Un solo tirón bastó para arrastrarla fuera de la celda. Su cuerpo, exhausto y debilitado por el hambre, la deshidratación y el frío, no pudo sostenerse por sí mismo. Azucena tropezó y, sin remedio, se desplomó contra el torso del Alfa. El impacto fue como chocar contra una pared de roca tibia; dura, pero con un calor que la envolvió en un instante.

—La celda no estaba cerrada con llave —reveló Askeladd—. Y, aun así, no intentaste salir.

Azucena sintió que la sangre le helaba las venas. Su cabeza estaba apoyada en el pecho del Alfa, y cada palabra vibraba a través de sus músculos, recordándole que tenía ante sí a un depredador que podía romperla con un simple movimiento.

—Es que… yo no tengo intención de huir…

De repente, en un movimiento preciso, el Alfa la obligó a inclinarse hacia adelante, doblándola con facilidad solo con la presión de su brazo. El torso de ella quedó sostenido por el antebrazo del lobo, evitando que cayera de cara contra el suelo de piedra.

—¿Crees que puedes tocarme y no sufrir las consecuencias? —gruñó Askeladd.

Los párpados de Azucena se expandieron debido al asombro, y antes de que pudiera reaccionar, la primera nalgada resonó en la mazmorra.

Azucena soltó un grito ahogado por la sorpresa y el dolor, sintiendo cómo el impacto ardía en su piel frágil. Otra cayó, y otra más, cada una cargada de la fuerza del Alfa.
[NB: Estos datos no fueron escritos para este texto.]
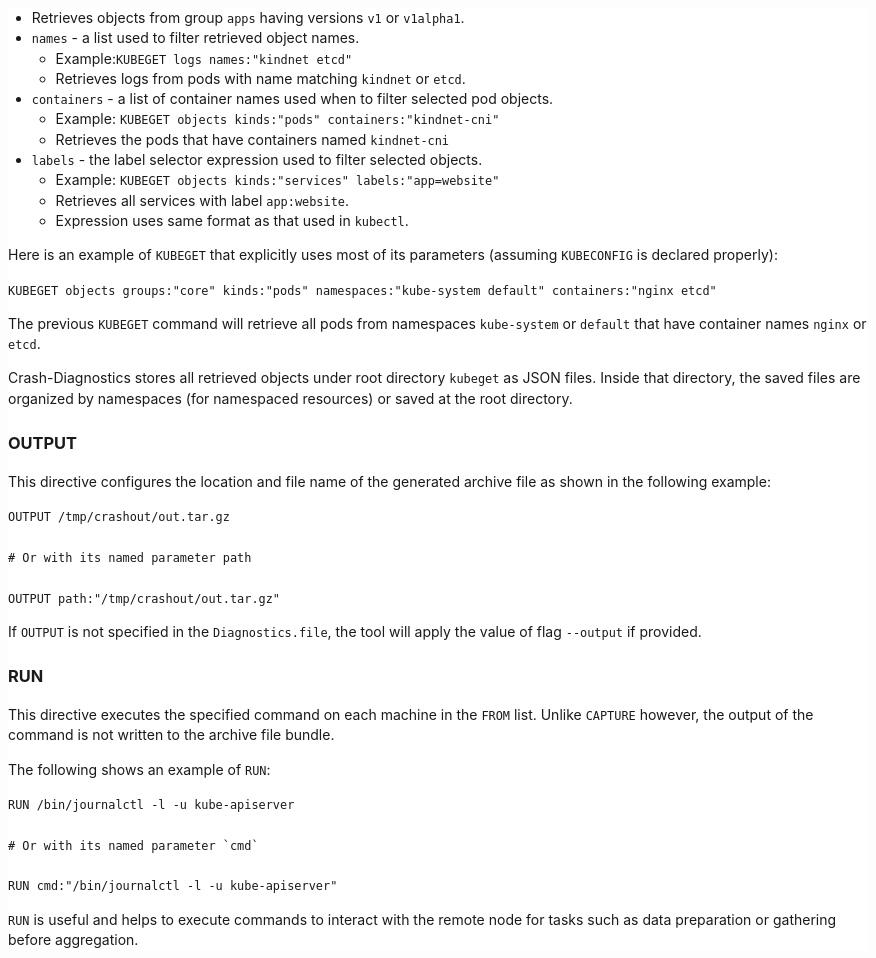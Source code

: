   * Retrieves objects from group `apps` having versions `v1` or `v1alpha1`.
* `names` - a list used to filter retrieved object names.
  * Example:`KUBEGET logs names:"kindnet etcd"`
  * Retrieves logs from pods with name matching `kindnet` or `etcd`.
* `containers` - a list of container names used when to filter selected pod objects. 
  * Example: `KUBEGET objects kinds:"pods" containers:"kindnet-cni"`
  * Retrieves the pods that have containers named `kindnet-cni`
* `labels` - the label selector expression used to filter selected objects.
  * Example: `KUBEGET objects kinds:"services" labels:"app=website"`
  * Retrieves all services with label `app:website`.
  * Expression uses same format as that used in `kubectl`.

Here is an example of `KUBEGET` that explicitly uses most of its parameters (assuming `KUBECONFIG` is declared properly):
```
KUBEGET objects groups:"core" kinds:"pods" namespaces:"kube-system default" containers:"nginx etcd"
```
The previous `KUBEGET` command will retrieve all pods from namespaces `kube-system` or `default` that have container names `nginx` or `etcd`.

Crash-Diagnostics stores all retrieved objects under root directory `kubeget` as JSON files.  Inside that directory, the saved files are organized by namespaces (for namespaced resources) or
saved at the root directory.

### OUTPUT
This directive configures the location and file name of the generated archive file as shown in the following example:

```
OUTPUT /tmp/crashout/out.tar.gz

# Or with its named parameter path

OUTPUT path:"/tmp/crashout/out.tar.gz"
```

If `OUTPUT` is not specified in the `Diagnostics.file`, the tool will apply the value of flag `--output` if provided.

### RUN
This directive executes the specified command on each machine in the `FROM` list. Unlike `CAPTURE` however, the output of the command is not written to the archive file bundle.

The following shows an example of `RUN`:

```
RUN /bin/journalctl -l -u kube-apiserver
 
# Or with its named parameter `cmd`

RUN cmd:"/bin/journalctl -l -u kube-apiserver"
```

`RUN` is useful and helps to execute commands to interact with the remote node for tasks such as data preparation or gathering before aggregation.
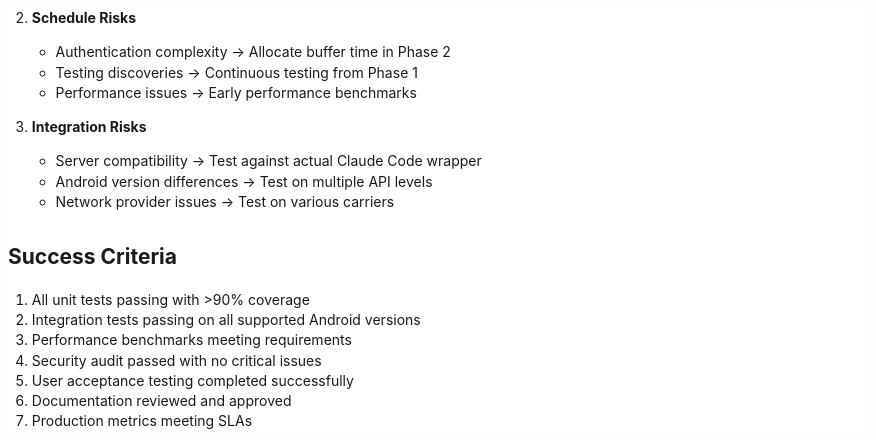 2. **Schedule Risks**
   - Authentication complexity → Allocate buffer time in Phase 2
   - Testing discoveries → Continuous testing from Phase 1
   - Performance issues → Early performance benchmarks

3. **Integration Risks**
   - Server compatibility → Test against actual Claude Code wrapper
   - Android version differences → Test on multiple API levels
   - Network provider issues → Test on various carriers

## Success Criteria

1. All unit tests passing with >90% coverage
2. Integration tests passing on all supported Android versions
3. Performance benchmarks meeting requirements
4. Security audit passed with no critical issues
5. User acceptance testing completed successfully
6. Documentation reviewed and approved
7. Production metrics meeting SLAs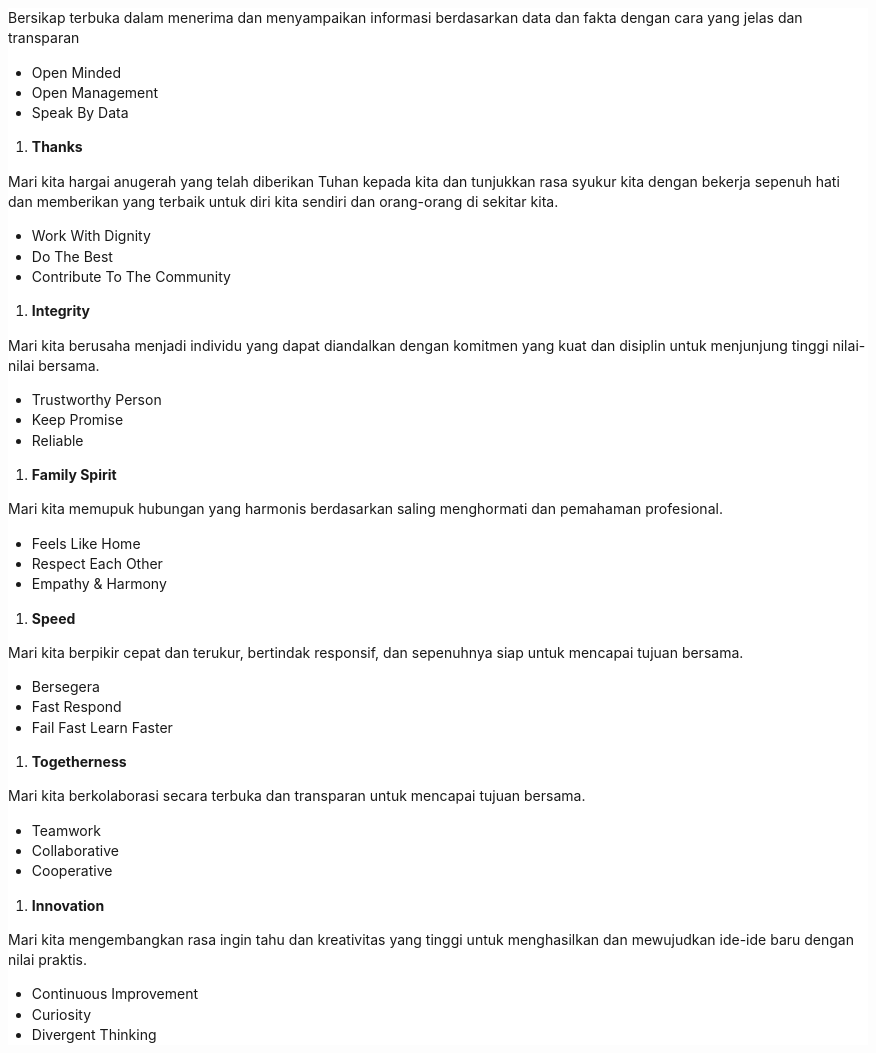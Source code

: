 Bersikap terbuka dalam menerima dan menyampaikan informasi berdasarkan data dan fakta dengan cara yang jelas dan transparan

- Open Minded
- Open Management
- Speak By Data

1. **Thanks**

Mari kita hargai anugerah yang telah diberikan Tuhan kepada kita dan tunjukkan rasa syukur kita dengan bekerja sepenuh hati dan memberikan yang terbaik untuk diri kita sendiri dan orang-orang di sekitar kita.

- Work With Dignity
- Do The Best
- Contribute To The Community

1. **Integrity**

Mari kita berusaha menjadi individu yang dapat diandalkan dengan komitmen yang kuat dan disiplin untuk menjunjung tinggi nilai-nilai bersama.

- Trustworthy Person
- Keep Promise
- Reliable

1. **Family Spirit**

Mari kita memupuk hubungan yang harmonis berdasarkan saling menghormati dan pemahaman profesional.

- Feels Like Home
- Respect Each Other
- Empathy & Harmony

1. **Speed**

Mari kita berpikir cepat dan terukur, bertindak responsif, dan sepenuhnya siap untuk mencapai tujuan bersama.

- Bersegera
- Fast Respond
- Fail Fast Learn Faster

1. **Togetherness**

Mari kita berkolaborasi secara terbuka dan transparan untuk mencapai tujuan bersama.

- Teamwork
- Collaborative
- Cooperative

1. **Innovation**

Mari kita mengembangkan rasa ingin tahu dan kreativitas yang tinggi untuk menghasilkan dan mewujudkan ide-ide baru dengan nilai praktis.

- Continuous Improvement
- Curiosity
- Divergent Thinking
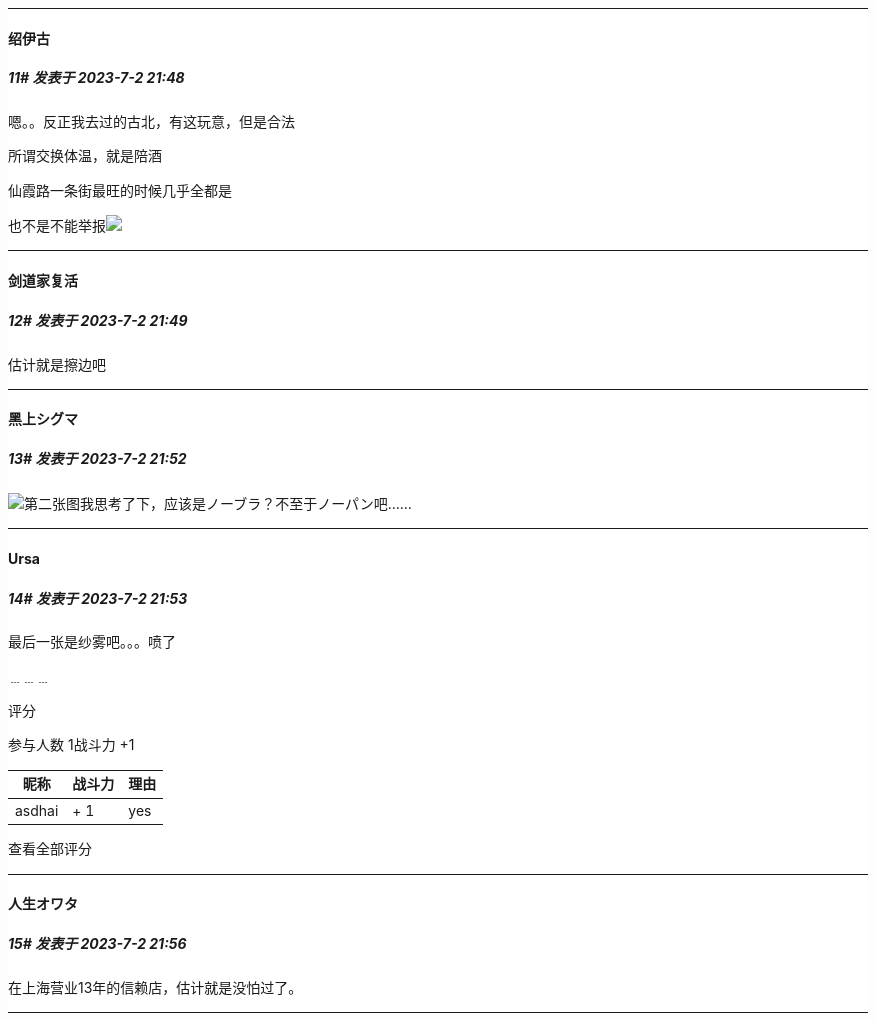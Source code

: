 *****

####  绍伊古  
##### 11#       发表于 2023-7-2 21:48

嗯。。反正我去过的古北，有这玩意，但是合法

所谓交换体温，就是陪酒

仙霞路一条街最旺的时候几乎全都是

也不是不能举报<img src="https://static.saraba1st.com/image/smiley/face2017/001.png" referrerpolicy="no-referrer">

*****

####  剑道家复活  
##### 12#       发表于 2023-7-2 21:49

估计就是擦边吧

*****

####  黑上シグマ  
##### 13#       发表于 2023-7-2 21:52

<img src="https://static.saraba1st.com/image/smiley/face2017/002.png" referrerpolicy="no-referrer">第二张图我思考了下，应该是ノーブラ？不至于ノーパン吧……

*****

####  Ursa  
##### 14#       发表于 2023-7-2 21:53

最后一张是纱雾吧。。。喷了

﹍﹍﹍

评分

 参与人数 1战斗力 +1

|昵称|战斗力|理由|
|----|---|---|
| asdhai| + 1|yes|

查看全部评分

*****

####  人生オワタ  
##### 15#       发表于 2023-7-2 21:56

在上海营业13年的信赖店，估计就是没怕过了。

*****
—¡¿Q-qué está haciendo, Rey Alfa?! —inquirió la loba, mientras recibía las nalgadas de Askeladd y su piel se tornaba cada vez más rojiza y ardiente.

—Así disciplinamos aquí a los cachorros insolentes —declaró él.

El corazón de Azucena latía con fuerza. La vergüenza la consumía, y el dolor le arrancaba gemidos involuntarios, pero dentro de sí no había odio. Solo miedo… y una extraña sumisión que no comprendía.

Después de quedar satisfecho con ese castigo, Askeladd hizo que Azucena se irguiera, para luego tomarla de la barbilla.

—¿Aún estás dispuesta a hacer lo que sea para demostrarme que eres útil? ¿O debería simplemente dar de comer tu carne a mis soldados?

Azucena jadeaba debido a las nalgadas que acababa de recibir.

—N-no… —atinó a responder—... N-no he cambiado de opinión…

—Entonces, si te ordeno que seas mi amante, ¿lo serás?